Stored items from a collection
■ ■ ■ ■

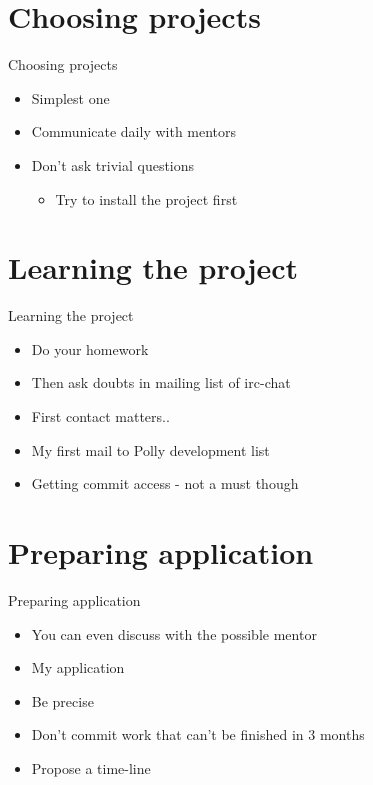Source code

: \documentclass{beamer}
\begin{document}
\section{Choosing projects}
\begin{frame}{Choosing projects}
\begin{itemize}
\begin{block}
{Starting to contribute to a project earlier is the natural way to enter GSOC.
In that sense this is a long term commitment}
\end{block}
\item Simplest one
\item Communicate daily with mentors
\item Don't ask trivial questions
  \begin{itemize}
  \item Try to install the project first
  \end{itemize}
\end{itemize}
\end{frame}

\section{Learning the project}
\begin{frame}{Learning the project}
\begin{itemize}
\item Do your homework
\item Then ask doubts in mailing list of irc-chat
\item First contact matters..
\item My first mail to Polly development list
\item Getting commit access - not a must though
\end{itemize}
\end{frame}

\section{Preparing application}
\begin{frame}{Preparing application}
\begin{itemize}
\item You can even discuss with the possible mentor
\item My application
\item Be precise
\item Don't commit work that can't be finished in 3 months
\item Propose a time-line
\end{itemize}
\end{frame}
\end{document}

■ ■ ■ ■

Exercise aim:
All lines of the entries containing the string "application" must be shown in full.

Response for this exercise:
\section{Preparing application}
\begin{frame}{Preparing application}
\item My application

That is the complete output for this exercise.